WORK TO BE COMPLETED
Go to the line containing "faster output can" in the records below and print it and every following line exactly, on through the line containing "behavioural output. The", then stop.

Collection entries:
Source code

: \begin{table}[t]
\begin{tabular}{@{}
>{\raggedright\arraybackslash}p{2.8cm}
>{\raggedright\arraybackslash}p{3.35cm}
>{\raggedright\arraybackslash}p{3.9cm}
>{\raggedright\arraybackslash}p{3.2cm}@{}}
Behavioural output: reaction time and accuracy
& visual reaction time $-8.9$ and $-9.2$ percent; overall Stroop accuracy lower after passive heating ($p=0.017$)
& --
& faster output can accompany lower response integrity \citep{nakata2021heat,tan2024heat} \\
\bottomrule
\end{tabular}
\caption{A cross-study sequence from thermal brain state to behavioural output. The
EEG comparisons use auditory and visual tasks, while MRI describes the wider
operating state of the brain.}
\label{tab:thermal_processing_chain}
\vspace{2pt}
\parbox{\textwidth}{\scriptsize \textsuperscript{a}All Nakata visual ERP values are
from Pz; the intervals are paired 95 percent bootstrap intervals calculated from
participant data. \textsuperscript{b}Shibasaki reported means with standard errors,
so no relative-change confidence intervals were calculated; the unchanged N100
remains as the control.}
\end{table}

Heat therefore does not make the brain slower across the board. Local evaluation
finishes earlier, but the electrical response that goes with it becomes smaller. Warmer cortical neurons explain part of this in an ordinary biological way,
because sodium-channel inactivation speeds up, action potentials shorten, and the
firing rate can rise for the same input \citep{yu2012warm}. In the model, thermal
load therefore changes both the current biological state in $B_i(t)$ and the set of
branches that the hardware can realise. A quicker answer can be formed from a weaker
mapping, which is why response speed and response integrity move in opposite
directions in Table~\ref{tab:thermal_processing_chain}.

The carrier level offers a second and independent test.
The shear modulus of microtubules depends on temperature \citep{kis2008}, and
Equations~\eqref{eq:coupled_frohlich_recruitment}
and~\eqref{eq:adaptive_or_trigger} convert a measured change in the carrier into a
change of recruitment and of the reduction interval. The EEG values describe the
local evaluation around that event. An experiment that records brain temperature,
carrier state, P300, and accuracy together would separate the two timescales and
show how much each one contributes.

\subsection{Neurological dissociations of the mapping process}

REPLY
& faster output can accompany lower response integrity \citep{nakata2021heat,tan2024heat} \\
\bottomrule
\end{tabular}
\caption{A cross-study sequence from thermal brain state to behavioural output. The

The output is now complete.